| Saved data entries |

*-*-*

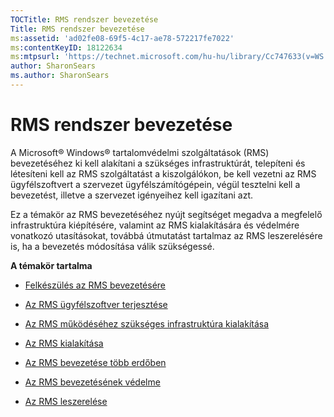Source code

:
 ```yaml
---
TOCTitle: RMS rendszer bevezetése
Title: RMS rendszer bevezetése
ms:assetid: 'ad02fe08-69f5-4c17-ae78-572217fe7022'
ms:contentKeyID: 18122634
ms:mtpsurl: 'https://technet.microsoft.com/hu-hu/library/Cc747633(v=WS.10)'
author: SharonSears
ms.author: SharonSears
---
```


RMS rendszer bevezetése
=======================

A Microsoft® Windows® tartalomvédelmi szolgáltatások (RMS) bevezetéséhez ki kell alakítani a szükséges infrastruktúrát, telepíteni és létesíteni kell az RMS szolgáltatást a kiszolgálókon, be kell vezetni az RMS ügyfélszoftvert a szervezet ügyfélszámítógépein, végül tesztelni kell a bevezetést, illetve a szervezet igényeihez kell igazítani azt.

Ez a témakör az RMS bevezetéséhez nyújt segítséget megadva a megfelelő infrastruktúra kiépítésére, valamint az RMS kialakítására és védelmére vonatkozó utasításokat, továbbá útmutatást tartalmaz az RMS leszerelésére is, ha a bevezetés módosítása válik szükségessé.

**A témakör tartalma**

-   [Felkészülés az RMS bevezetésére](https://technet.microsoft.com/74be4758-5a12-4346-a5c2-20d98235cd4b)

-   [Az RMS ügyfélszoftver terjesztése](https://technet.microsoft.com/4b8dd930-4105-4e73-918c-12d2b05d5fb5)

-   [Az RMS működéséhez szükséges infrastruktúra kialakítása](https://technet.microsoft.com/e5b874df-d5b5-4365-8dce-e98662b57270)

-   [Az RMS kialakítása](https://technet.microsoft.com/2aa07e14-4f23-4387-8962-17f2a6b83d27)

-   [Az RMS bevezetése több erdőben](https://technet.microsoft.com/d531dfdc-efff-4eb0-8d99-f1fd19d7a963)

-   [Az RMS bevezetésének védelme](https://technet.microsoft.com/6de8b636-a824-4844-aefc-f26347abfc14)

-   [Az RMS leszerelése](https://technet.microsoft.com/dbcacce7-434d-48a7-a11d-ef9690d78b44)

*-*-*

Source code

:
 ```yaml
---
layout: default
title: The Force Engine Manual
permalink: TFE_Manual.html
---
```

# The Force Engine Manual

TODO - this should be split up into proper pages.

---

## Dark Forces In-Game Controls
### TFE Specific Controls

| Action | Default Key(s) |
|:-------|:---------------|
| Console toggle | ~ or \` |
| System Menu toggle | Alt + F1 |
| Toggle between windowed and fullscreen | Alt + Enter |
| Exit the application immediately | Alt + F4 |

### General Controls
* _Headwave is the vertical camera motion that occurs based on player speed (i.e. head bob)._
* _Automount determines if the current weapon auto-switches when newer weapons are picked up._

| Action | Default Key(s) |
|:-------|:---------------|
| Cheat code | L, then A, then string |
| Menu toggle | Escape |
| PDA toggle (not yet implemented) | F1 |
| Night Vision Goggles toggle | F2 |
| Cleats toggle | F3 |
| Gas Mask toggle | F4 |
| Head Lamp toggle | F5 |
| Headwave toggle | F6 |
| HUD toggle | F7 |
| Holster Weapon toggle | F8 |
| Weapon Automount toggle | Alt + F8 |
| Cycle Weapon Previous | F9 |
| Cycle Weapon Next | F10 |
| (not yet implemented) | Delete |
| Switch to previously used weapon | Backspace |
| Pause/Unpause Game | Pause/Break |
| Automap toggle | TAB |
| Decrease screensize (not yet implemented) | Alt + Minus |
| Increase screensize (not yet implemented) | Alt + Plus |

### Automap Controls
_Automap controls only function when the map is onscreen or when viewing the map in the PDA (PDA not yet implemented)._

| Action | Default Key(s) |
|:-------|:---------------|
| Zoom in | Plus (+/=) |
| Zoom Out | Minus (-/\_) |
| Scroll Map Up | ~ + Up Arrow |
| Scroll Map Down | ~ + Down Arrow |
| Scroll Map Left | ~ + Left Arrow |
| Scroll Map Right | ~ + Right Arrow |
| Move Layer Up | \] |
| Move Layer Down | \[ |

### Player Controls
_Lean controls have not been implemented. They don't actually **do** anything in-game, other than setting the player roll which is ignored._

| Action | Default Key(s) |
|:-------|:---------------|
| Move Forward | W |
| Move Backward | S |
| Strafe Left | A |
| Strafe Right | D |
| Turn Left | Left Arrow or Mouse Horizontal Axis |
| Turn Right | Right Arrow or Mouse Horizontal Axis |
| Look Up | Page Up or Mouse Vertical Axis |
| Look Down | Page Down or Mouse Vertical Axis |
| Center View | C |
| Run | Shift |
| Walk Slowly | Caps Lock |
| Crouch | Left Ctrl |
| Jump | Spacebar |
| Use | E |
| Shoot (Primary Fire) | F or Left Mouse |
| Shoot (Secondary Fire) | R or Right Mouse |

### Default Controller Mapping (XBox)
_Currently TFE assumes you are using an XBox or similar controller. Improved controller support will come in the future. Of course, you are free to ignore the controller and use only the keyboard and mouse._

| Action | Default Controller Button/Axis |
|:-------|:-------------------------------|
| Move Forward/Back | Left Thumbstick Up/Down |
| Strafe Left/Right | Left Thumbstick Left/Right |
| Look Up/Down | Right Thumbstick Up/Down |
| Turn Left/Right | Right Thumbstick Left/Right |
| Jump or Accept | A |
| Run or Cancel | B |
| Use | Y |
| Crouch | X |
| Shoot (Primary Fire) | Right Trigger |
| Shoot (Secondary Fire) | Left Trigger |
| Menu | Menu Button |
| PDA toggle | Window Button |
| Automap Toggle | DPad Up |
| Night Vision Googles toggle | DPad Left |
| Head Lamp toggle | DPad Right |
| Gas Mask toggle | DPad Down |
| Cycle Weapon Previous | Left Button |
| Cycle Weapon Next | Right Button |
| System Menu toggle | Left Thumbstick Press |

*-*-*

Give the exact lines, and only those, from the line containing "Cancel | B |" through the line containing "DPad Down |" in the entries above.

| RESPONSE TO THIS EXERCISE |
| Run or Cancel | B |
| Use | Y |
| Crouch | X |
| Shoot (Primary Fire) | Right Trigger |
| Shoot (Secondary Fire) | Left Trigger |
| Menu | Menu Button |
| PDA toggle | Window Button |
| Automap Toggle | DPad Up |
| Night Vision Googles toggle | DPad Left |
| Head Lamp toggle | DPad Right |
| Gas Mask toggle | DPad Down |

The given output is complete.